Un rapport de l’Institut britannique de recherche d’investigation, publié en 2021, a révélé que le gouvernement britannique a dépensé 350 millions de livres sterling entre 2016 et 2021 pour soutenir des groupes armés en Syrie sous le label de « l’opposition modérée », qualifiant cette désignation de trompeuse. Le rapport précise que ces fonds ont été acheminés via le fonds « Conflit, Stabilité et Sécurité » pour soutenir des projets visant à restructurer des organisations comme le Front al-Nosra, qui s’est transformé en Hayat Tahrir al-Cham.

Al-Jolani : du chef djihadiste à l’homme en costume-cravate

John Bolton, ancien conseiller à la sécurité nationale des États-Unis, dans un article publié par The Independent Arabia, a souligné la transformation frappante de l’image d’al-Jolani, qui a abandonné sa tenue militaire et son apparence djihadiste pour adopter un costume et une cravate, cherchant à se présenter comme un homme d’affaires plutôt qu’un chef terroriste. Cependant, Bolton s’est interrogé sur la question de savoir si al-Jolani et son organisation ont réellement abandonné leur mentalité terroriste, exigeant la publication de la liste complète des financiers du Front al-Nosra et une coopération avec les Kurdes pour sécuriser la détention de milliers de prisonniers de l’État islamique.

Un récit plus large : conspiration ou stratégie occidentale ?

Les déclarations de Ford s’alignent avec des récits antérieurs émanant de figures comme Hamad ben Jassem Al Thani, Hillary Clinton, les fuites d’Edward Snowden, ainsi que les propos de James Jeffrey, ancien envoyé spécial américain en Syrie. Ces récits suggèrent l’existence d’une stratégie occidentale concertée visant à neutraliser la Syrie et à la ramener dans la sphère d’influence américano-israélienne, en utilisant al-Jolani comme un outil fonctionnel.
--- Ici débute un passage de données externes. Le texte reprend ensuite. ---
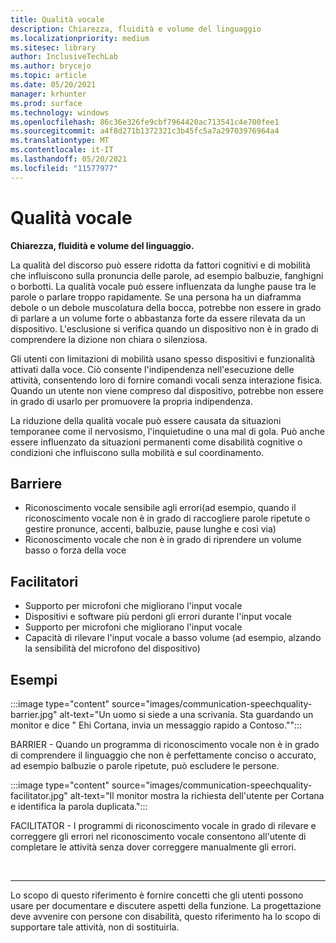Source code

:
 ```yaml
---
title: Qualità vocale
description: Chiarezza, fluidità e volume del linguaggio
ms.localizationpriority: medium
ms.sitesec: library
author: InclusiveTechLab
ms.author: brycejo
ms.topic: article
ms.date: 05/20/2021
manager: krhunter
ms.prod: surface
ms.technology: windows
ms.openlocfilehash: 86c36e326fe9cbf7964420ac713541c4e700fee1
ms.sourcegitcommit: a4f8d271b1372321c3b45fc5a7a29703976964a4
ms.translationtype: MT
ms.contentlocale: it-IT
ms.lasthandoff: 05/20/2021
ms.locfileid: "11577977"
---
```

# <a name="speech-quality"></a>Qualità vocale

**Chiarezza, fluidità e volume del linguaggio.**

La qualità del discorso può essere ridotta da fattori cognitivi e di mobilità che influiscono sulla pronuncia delle parole, ad esempio balbuzie, fanghigni o borbotti. La qualità vocale può essere influenzata da lunghe pause tra le parole o parlare troppo rapidamente. Se una persona ha un diaframma debole o un debole muscolatura della bocca, potrebbe non essere in grado di parlare a un volume forte o abbastanza forte da essere rilevata da un dispositivo. L'esclusione si verifica quando un dispositivo non è in grado di comprendere la dizione non chiara o silenziosa.

Gli utenti con limitazioni di mobilità usano spesso dispositivi e funzionalità attivati dalla voce. Ciò consente l'indipendenza nell'esecuzione delle attività, consentendo loro di fornire comandi vocali senza interazione fisica. Quando un utente non viene compreso dal dispositivo, potrebbe non essere in grado di usarlo per promuovere la propria indipendenza.

La riduzione della qualità vocale può essere causata da situazioni temporanee come il nervosismo, l'inquietudine o una mal di gola. Può anche essere influenzato da situazioni permanenti come disabilità cognitive o condizioni che influiscono sulla mobilità e sul coordinamento.

## <a name="barriers"></a>Barriere
* Riconoscimento vocale sensibile agli errori(ad esempio, quando il riconoscimento vocale non è in grado di raccogliere parole ripetute o gestire pronunce, accenti, balbuzie, pause lunghe e così via)
* Riconoscimento vocale che non è in grado di riprendere un volume basso o forza della voce

## <a name="facilitators"></a>Facilitatori
* Supporto per microfoni che migliorano l'input vocale
* Dispositivi e software più perdoni gli errori durante l'input vocale
* Supporto per microfoni che migliorano l'input vocale
* Capacità di rilevare l'input vocale a basso volume (ad esempio, alzando la sensibilità del microfono del dispositivo)

## <a name="examples"></a>Esempi

:::image type="content" source="images/communication-speechquality-barrier.jpg" alt-text="Un uomo si siede a una scrivania. Sta guardando un monitor e dice &quot; Ehi Cortana, invia un messaggio rapido a Contoso.&quot;":::

BARRIER - Quando un programma di riconoscimento vocale non è in grado di comprendere il linguaggio che non è perfettamente conciso o accurato, ad esempio balbuzie o parole ripetute, può escludere le persone. 

:::image type="content" source="images/communication-speechquality-facilitator.jpg" alt-text="Il monitor mostra la richiesta dell'utente per Cortana e identifica la parola duplicata.":::

FACILITATOR - I programmi di riconoscimento vocale in grado di rilevare e correggere gli errori nel riconoscimento vocale consentono all'utente di completare le attività senza dover correggere manualmente gli errori.

&nbsp;

[comment]: # (Piè di pagina)
___
Lo scopo di questo riferimento è fornire concetti che gli utenti possono usare per documentare e discutere aspetti della funzione. La progettazione deve avvenire con persone con disabilità, questo riferimento ha lo scopo di supportare tale attività, non di sostituirla.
Conclusion : des questions en suspens

La confession de Ford met en lumière les complexités du théâtre syrien et le rôle des puissances occidentales dans la définition de son avenir. Al-Jolani était-il simplement un pion entre les mains des services de renseignement britanniques et américains ? La remise des archives d’Eli Cohen était-elle une étape calculée dans le cadre d’un accord plus large ? Ces questions restent en suspens alors que les enquêtes et les spéculations se poursuivent sur la véritable nature de la « révolution syrienne » et l’avenir d’al-Jolani à Damas.

Ce qui semble clair, cependant, c’est que la Syrie demeure un champ de bataille pour des luttes géopolitiques complexes, où les intérêts des puissances internationales se croisent avec les ambitions des acteurs locaux.